Another full day spent on the White City Estate teaching people in our film how to sing their solos. We started with Frank, then moved on to Mostafah and finished with Danny. In between there was a lunch of omelette and apple pie at Glad's Cafe on the estate and a brief sojourn at the BBC Starbucks to see how the other half live. More cries for soy chi latte mocka chocka do-dahs with extra cream and a side of foam. In Glad's cafe the currency is tea, plain tea, and everyone is greeted like an old friend rather than with suspicion by a sour-faced Pole!

We also managed to fit in a visit to Shepherd's Bush Market to location hunt and buy a portable speaker system because my expensive one from PC World, which has never worked properly is now truly broken. I also bought a new suitcase. £20. Not bad. The old one had a hole in the bottom, so anything I put inside was likely to get scuffed and scratched, which is not good. 

I've been accompanied all day by the lovely Michelle; a fabulous Cypriot women with Lebanese heritage who used to be a teacher at Ackland Burghley; she was probably the coolest teacher in London!
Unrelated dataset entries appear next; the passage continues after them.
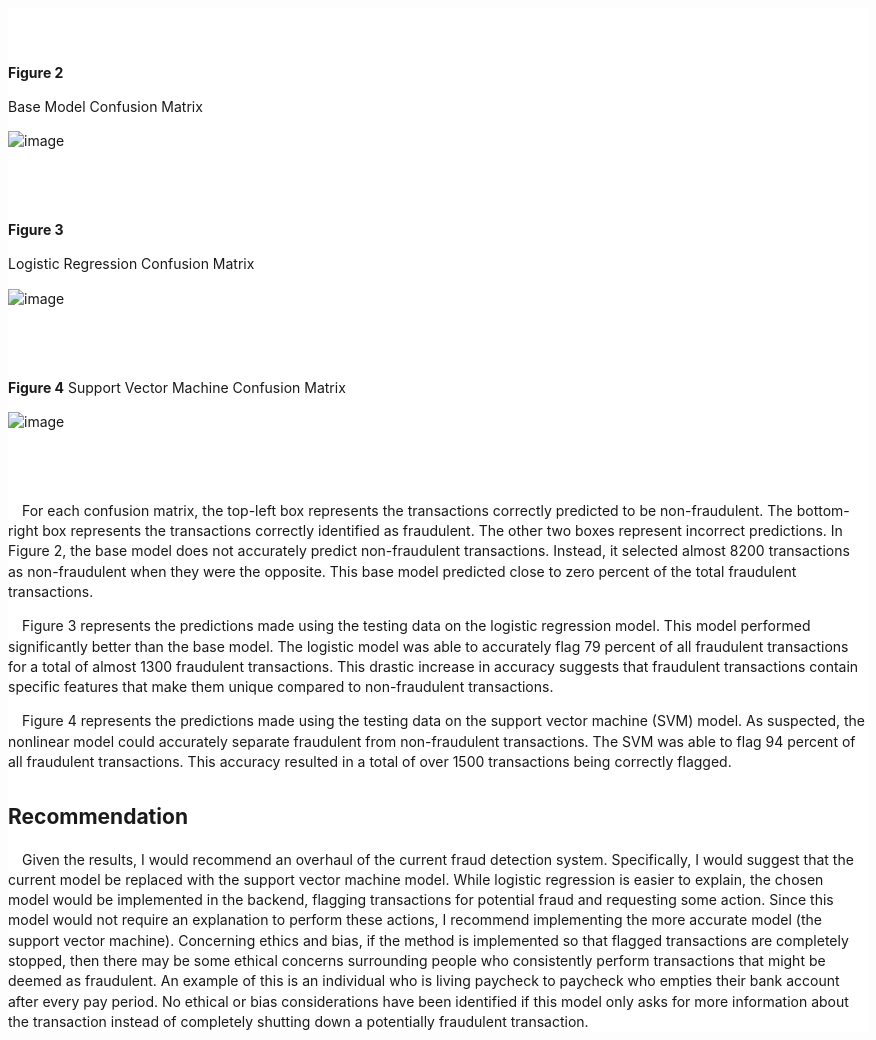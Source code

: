 <br></br>

<b>Figure 2</b>

Base Model Confusion Matrix

![image](https://user-images.githubusercontent.com/71890506/234709417-87360e61-6482-4669-9315-bfca088eacf8.png)

<br></br>

<b>Figure 3</b>

Logistic Regression Confusion Matrix

![image](https://user-images.githubusercontent.com/71890506/234709453-e6cc3910-d77a-42db-8df8-0510ac98cc9f.png)

<br></br>

<b>Figure 4</b>
Support Vector Machine Confusion Matrix

![image](https://user-images.githubusercontent.com/71890506/234709373-330ad87d-5e8b-4b7e-9b37-e4eb75a06ea5.png)

<br></br>

<p>&emsp;For each confusion matrix, the top-left box represents the transactions correctly predicted to be non-fraudulent. The bottom-right box represents the transactions correctly identified as fraudulent. The other two boxes represent incorrect predictions. In Figure 2, the base model does not accurately predict non-fraudulent transactions. Instead, it selected almost 8200 transactions as non-fraudulent when they were the opposite. This base model predicted close to zero percent of the total fraudulent transactions.</p>

<p>&emsp;Figure 3 represents the predictions made using the testing data on the logistic regression model. This model performed significantly better than the base model. The logistic model was able to accurately flag 79 percent of all fraudulent transactions for a total of almost 1300 fraudulent transactions. This drastic increase in accuracy suggests that fraudulent transactions contain specific features that make them unique compared to non-fraudulent transactions. </p>

<p>&emsp;Figure 4 represents the predictions made using the testing data on the support vector machine (SVM) model. As suspected, the nonlinear model could accurately separate fraudulent from non-fraudulent transactions. The SVM was able to flag 94 percent of all fraudulent transactions. This accuracy resulted in a total of over 1500 transactions being correctly flagged. </p>

## Recommendation

<p>&emsp;Given the results, I would recommend an overhaul of the current fraud detection system. Specifically, I would suggest that the current model be replaced with the support vector machine model. While logistic regression is easier to explain, the chosen model would be implemented in the backend, flagging transactions for potential fraud and requesting some action. Since this model would not require an explanation to perform these actions, I recommend implementing the more accurate model (the support vector machine). Concerning ethics and bias, if the method is implemented so that flagged transactions are completely stopped, then there may be some ethical concerns surrounding people who consistently perform transactions that might be deemed as fraudulent. An example of this is an individual who is living paycheck to paycheck who empties their bank account after every pay period. No ethical or bias considerations have been identified if this model only asks for more information about the transaction instead of completely shutting down a potentially fraudulent transaction.</p>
She pointed out that I'm a different person with everyone I talk to, swinging from posh to cockney and formal to potty-mouthed, depending on who I'm talking to. I guess I'm aware that this is something I do. My accent, and even the pitch of my voice has changed so dramatically over the course of my life that I don't really know what its natural state is. I think we all change the way we speak depending on who we're with. Fiona's accent goes a little American when she talks to her Texan husband, I have friends with London accents who talk to their parents in broad Scots, and Danny, who we were with today, has a London accent but received a call from an elderly Jamaican relative and immediately spun off into patois! Surely the differences in my voice are not this marked?